▼

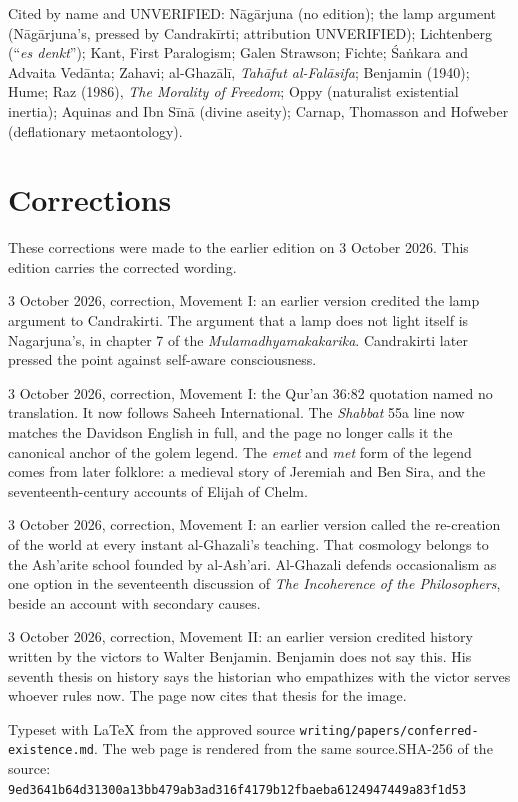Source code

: \documentclass[11pt]{article}
\begin{document}
Cited by name and UNVERIFIED: Nāgārjuna (no edition); the lamp argument (Nāgārjuna's, pressed by Candrakīrti; attribution UNVERIFIED); Lichtenberg (``\emph{es denkt}''); Kant, First Paralogism; Galen Strawson; Fichte; Śaṅkara and Advaita Vedānta; Zahavi; al-Ghazālī, \emph{Tahāfut al-Falāsifa}; Benjamin (1940); Hume; Raz (1986), \emph{The Morality of Freedom}; Oppy (naturalist existential inertia); Aquinas and Ibn Sīnā (divine aseity); Carnap, Thomasson and Hofweber (deflationary metaontology).

\section*{Corrections}
These corrections were made to the earlier edition on 3 October 2026. This edition carries the corrected wording.

3 October 2026, correction, Movement I: an earlier version credited the lamp argument to Candrakirti. The argument that a lamp does not light itself is Nagarjuna's, in chapter 7 of the \emph{Mulamadhyamakakarika}. Candrakirti later pressed the point against self-aware consciousness.

3 October 2026, correction, Movement I: the Qur'an 36:82 quotation named no translation. It now follows Saheeh International. The \emph{Shabbat} 55a line now matches the Davidson English in full, and the page no longer calls it the canonical anchor of the golem legend. The \emph{emet} and \emph{met} form of the legend comes from later folklore: a medieval story of Jeremiah and Ben Sira, and the seventeenth-century accounts of Elijah of Chelm.

3 October 2026, correction, Movement I: an earlier version called the re-creation of the world at every instant al-Ghazali's teaching. That cosmology belongs to the Ash'arite school founded by al-Ash'ari. Al-Ghazali defends occasionalism as one option in the seventeenth discussion of \emph{The Incoherence of the Philosophers}, beside an account with secondary causes.

3 October 2026, correction, Movement II: an earlier version credited history written by the victors to Walter Benjamin. Benjamin does not say this. His seventh thesis on history says the historian who empathizes with the victor serves whoever rules now. The page now cites that thesis for the image.

\vfill{\footnotesize Typeset with LaTeX from the approved source \texttt{writing/papers/conferred-existence.md}. The web page is rendered from the same source.\newline SHA-256 of the source: \texttt{9ed3641b64d31300a13bb479ab3ad316f4179b12fbaeba6124947449a83f1d53}\par}
\end{document}
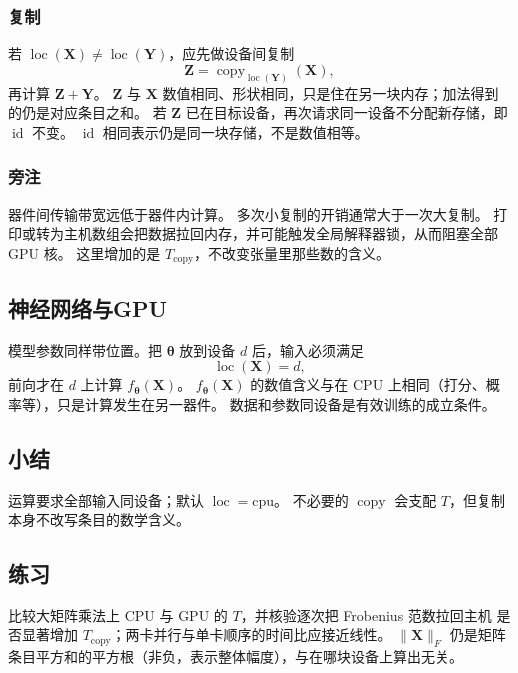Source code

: \subsubsection{复制}

若 $\operatorname{loc}(\bm{X})\neq\operatorname{loc}(\bm{Y})$，应先做设备间复制
\[
\bm{Z}=\operatorname{copy}_{\operatorname{loc}(\bm{Y})}(\bm{X}),
\]
再计算 $\bm{Z}+\bm{Y}$。
$\bm{Z}$ 与 $\bm{X}$ 数值相同、形状相同，只是住在另一块内存；加法得到的仍是对应条目之和。
若 $\bm{Z}$ 已在目标设备，再次请求同一设备不分配新存储，即 $\operatorname{id}$ 不变。
$\operatorname{id}$ 相同表示仍是同一块存储，不是数值相等。

\subsubsection{旁注}

器件间传输带宽远低于器件内计算。
多次小复制的开销通常大于一次大复制。
打印或转为主机数组会把数据拉回内存，并可能触发全局解释器锁，从而阻塞全部 GPU 核。
这里增加的是 $T_{\mathrm{copy}}$，不改变张量里那些数的含义。

\subsection{神经网络与GPU}

模型参数同样带位置。把 $\bm{\theta}$ 放到设备 $d$ 后，输入必须满足
\[
\operatorname{loc}(\bm{X})=d,
\]
前向才在 $d$ 上计算 $f_{\bm{\theta}}(\bm{X})$。
$f_{\bm{\theta}}(\bm{X})$ 的数值含义与在 CPU 上相同（打分、概率等），只是计算发生在另一器件。
数据和参数同设备是有效训练的成立条件。

\subsection{小结}

运算要求全部输入同设备；默认 $\operatorname{loc}=\mathrm{cpu}$。
不必要的 $\operatorname{copy}$ 会支配 $T$，但复制本身不改写条目的数学含义。

\subsection{练习}

比较大矩阵乘法上 CPU 与 GPU 的 $T$，并核验逐次把 Frobenius 范数拉回主机
是否显著增加 $T_{\mathrm{copy}}$；两卡并行与单卡顺序的时间比应接近线性。
$\|\bm{X}\|_F$ 仍是矩阵条目平方和的平方根（非负，表示整体幅度），与在哪块设备上算出无关。
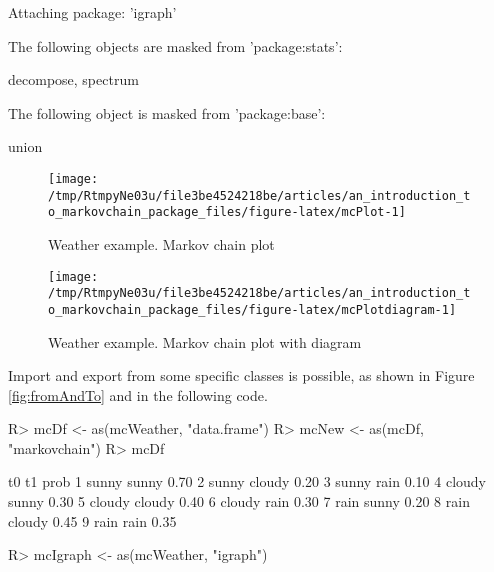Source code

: \documentclass[article,nojss]{jss}
\begin{document}
\begin{CodeChunk}

\begin{CodeOutput}

Attaching package: 'igraph'
\end{CodeOutput}

\begin{CodeOutput}
The following objects are masked from 'package:stats':

    decompose, spectrum
\end{CodeOutput}

\begin{CodeOutput}
The following object is masked from 'package:base':

    union
\end{CodeOutput}
\begin{figure}

{\centering \texttt{[image: /tmp/RtmpyNe03u/file3be4524218be/articles/an\_introduction\_to\_markovchain\_package\_files/figure-latex/mcPlot-1]} 

}

\caption[Weather example]{Weather example. Markov chain plot}\label{fig:mcPlot}
\end{figure}
\end{CodeChunk}

\begin{CodeChunk}
\begin{figure}

{\centering \texttt{[image: /tmp/RtmpyNe03u/file3be4524218be/articles/an\_introduction\_to\_markovchain\_package\_files/figure-latex/mcPlotdiagram-1]} 

}

\caption[Weather example]{Weather example. Markov chain plot with diagram}\label{fig:mcPlotdiagram}
\end{figure}
\end{CodeChunk}

Import and export from some specific classes is possible, as shown in Figure \ref{fig:fromAndTo} and in the following code.

\begin{CodeChunk}

\begin{CodeInput}
R> mcDf <- as(mcWeather, "data.frame")
R> mcNew <- as(mcDf, "markovchain")
R> mcDf
\end{CodeInput}

\begin{CodeOutput}
      t0     t1 prob
1  sunny  sunny 0.70
2  sunny cloudy 0.20
3  sunny   rain 0.10
4 cloudy  sunny 0.30
5 cloudy cloudy 0.40
6 cloudy   rain 0.30
7   rain  sunny 0.20
8   rain cloudy 0.45
9   rain   rain 0.35
\end{CodeOutput}

\begin{CodeInput}
R> mcIgraph <- as(mcWeather, "igraph")
\end{CodeInput}
\end{CodeChunk}
\end{document}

▲

-- PROBLEM TO SOLVE --
Keep every word of the material exactly as given. Drop the pictures.

-- TASK SOLUTION --
Source code

: \documentclass[11pt]{article}
\begin{document}
Cited by name and UNVERIFIED: Nāgārjuna (no edition); the lamp argument (Nāgārjuna's, pressed by Candrakīrti; attribution UNVERIFIED); Lichtenberg (``\emph{es denkt}''); Kant, First Paralogism; Galen Strawson; Fichte; Śaṅkara and Advaita Vedānta; Zahavi; al-Ghazālī, \emph{Tahāfut al-Falāsifa}; Benjamin (1940); Hume; Raz (1986), \emph{The Morality of Freedom}; Oppy (naturalist existential inertia); Aquinas and Ibn Sīnā (divine aseity); Carnap, Thomasson and Hofweber (deflationary metaontology).

\section*{Corrections}
These corrections were made to the earlier edition on 3 October 2026. This edition carries the corrected wording.

3 October 2026, correction, Movement I: an earlier version credited the lamp argument to Candrakirti. The argument that a lamp does not light itself is Nagarjuna's, in chapter 7 of the \emph{Mulamadhyamakakarika}. Candrakirti later pressed the point against self-aware consciousness.

3 October 2026, correction, Movement I: the Qur'an 36:82 quotation named no translation. It now follows Saheeh International. The \emph{Shabbat} 55a line now matches the Davidson English in full, and the page no longer calls it the canonical anchor of the golem legend. The \emph{emet} and \emph{met} form of the legend comes from later folklore: a medieval story of Jeremiah and Ben Sira, and the seventeenth-century accounts of Elijah of Chelm.

3 October 2026, correction, Movement I: an earlier version called the re-creation of the world at every instant al-Ghazali's teaching. That cosmology belongs to the Ash'arite school founded by al-Ash'ari. Al-Ghazali defends occasionalism as one option in the seventeenth discussion of \emph{The Incoherence of the Philosophers}, beside an account with secondary causes.

3 October 2026, correction, Movement II: an earlier version credited history written by the victors to Walter Benjamin. Benjamin does not say this. His seventh thesis on history says the historian who empathizes with the victor serves whoever rules now. The page now cites that thesis for the image.

\vfill{\footnotesize Typeset with LaTeX from the approved source \texttt{writing/papers/conferred-existence.md}. The web page is rendered from the same source.\newline SHA-256 of the source: \texttt{9ed3641b64d31300a13bb479ab3ad316f4179b12fbaeba6124947449a83f1d53}\par}
\end{document}
Source code

: \subsubsection{复制}

若 $\operatorname{loc}(\bm{X})\neq\operatorname{loc}(\bm{Y})$，应先做设备间复制
\[
\bm{Z}=\operatorname{copy}_{\operatorname{loc}(\bm{Y})}(\bm{X}),
\]
再计算 $\bm{Z}+\bm{Y}$。
$\bm{Z}$ 与 $\bm{X}$ 数值相同、形状相同，只是住在另一块内存；加法得到的仍是对应条目之和。
若 $\bm{Z}$ 已在目标设备，再次请求同一设备不分配新存储，即 $\operatorname{id}$ 不变。
$\operatorname{id}$ 相同表示仍是同一块存储，不是数值相等。

\subsubsection{旁注}

器件间传输带宽远低于器件内计算。
多次小复制的开销通常大于一次大复制。
打印或转为主机数组会把数据拉回内存，并可能触发全局解释器锁，从而阻塞全部 GPU 核。
这里增加的是 $T_{\mathrm{copy}}$，不改变张量里那些数的含义。

\subsection{神经网络与GPU}

模型参数同样带位置。把 $\bm{\theta}$ 放到设备 $d$ 后，输入必须满足
\[
\operatorname{loc}(\bm{X})=d,
\]
前向才在 $d$ 上计算 $f_{\bm{\theta}}(\bm{X})$。
$f_{\bm{\theta}}(\bm{X})$ 的数值含义与在 CPU 上相同（打分、概率等），只是计算发生在另一器件。
数据和参数同设备是有效训练的成立条件。

\subsection{小结}

运算要求全部输入同设备；默认 $\operatorname{loc}=\mathrm{cpu}$。
不必要的 $\operatorname{copy}$ 会支配 $T$，但复制本身不改写条目的数学含义。

\subsection{练习}

比较大矩阵乘法上 CPU 与 GPU 的 $T$，并核验逐次把 Frobenius 范数拉回主机
是否显著增加 $T_{\mathrm{copy}}$；两卡并行与单卡顺序的时间比应接近线性。
$\|\bm{X}\|_F$ 仍是矩阵条目平方和的平方根（非负，表示整体幅度），与在哪块设备上算出无关。
Source code

: \documentclass[article,nojss]{jss}
\begin{document}
\begin{CodeChunk}

\begin{CodeOutput}

Attaching package: 'igraph'
\end{CodeOutput}

\begin{CodeOutput}
The following objects are masked from 'package:stats':

    decompose, spectrum
\end{CodeOutput}

\begin{CodeOutput}
The following object is masked from 'package:base':

    union
\end{CodeOutput}
\begin{figure}

{\centering \texttt{[image: /tmp/RtmpyNe03u/file3be4524218be/articles/an\_introduction\_to\_markovchain\_package\_files/figure-latex/mcPlot-1]} 

}

\caption[Weather example]{Weather example. Markov chain plot}\label{fig:mcPlot}
\end{figure}
\end{CodeChunk}

\begin{CodeChunk}
\begin{figure}

{\centering \texttt{[image: /tmp/RtmpyNe03u/file3be4524218be/articles/an\_introduction\_to\_markovchain\_package\_files/figure-latex/mcPlotdiagram-1]} 

}

\caption[Weather example]{Weather example. Markov chain plot with diagram}\label{fig:mcPlotdiagram}
\end{figure}
\end{CodeChunk}

Import and export from some specific classes is possible, as shown in Figure \ref{fig:fromAndTo} and in the following code.

\begin{CodeChunk}

\begin{CodeInput}
R> mcDf <- as(mcWeather, "data.frame")
R> mcNew <- as(mcDf, "markovchain")
R> mcDf
\end{CodeInput}

\begin{CodeOutput}
      t0     t1 prob
1  sunny  sunny 0.70
2  sunny cloudy 0.20
3  sunny   rain 0.10
4 cloudy  sunny 0.30
5 cloudy cloudy 0.40
6 cloudy   rain 0.30
7   rain  sunny 0.20
8   rain cloudy 0.45
9   rain   rain 0.35
\end{CodeOutput}

\begin{CodeInput}
R> mcIgraph <- as(mcWeather, "igraph")
\end{CodeInput}
\end{CodeChunk}
\end{document}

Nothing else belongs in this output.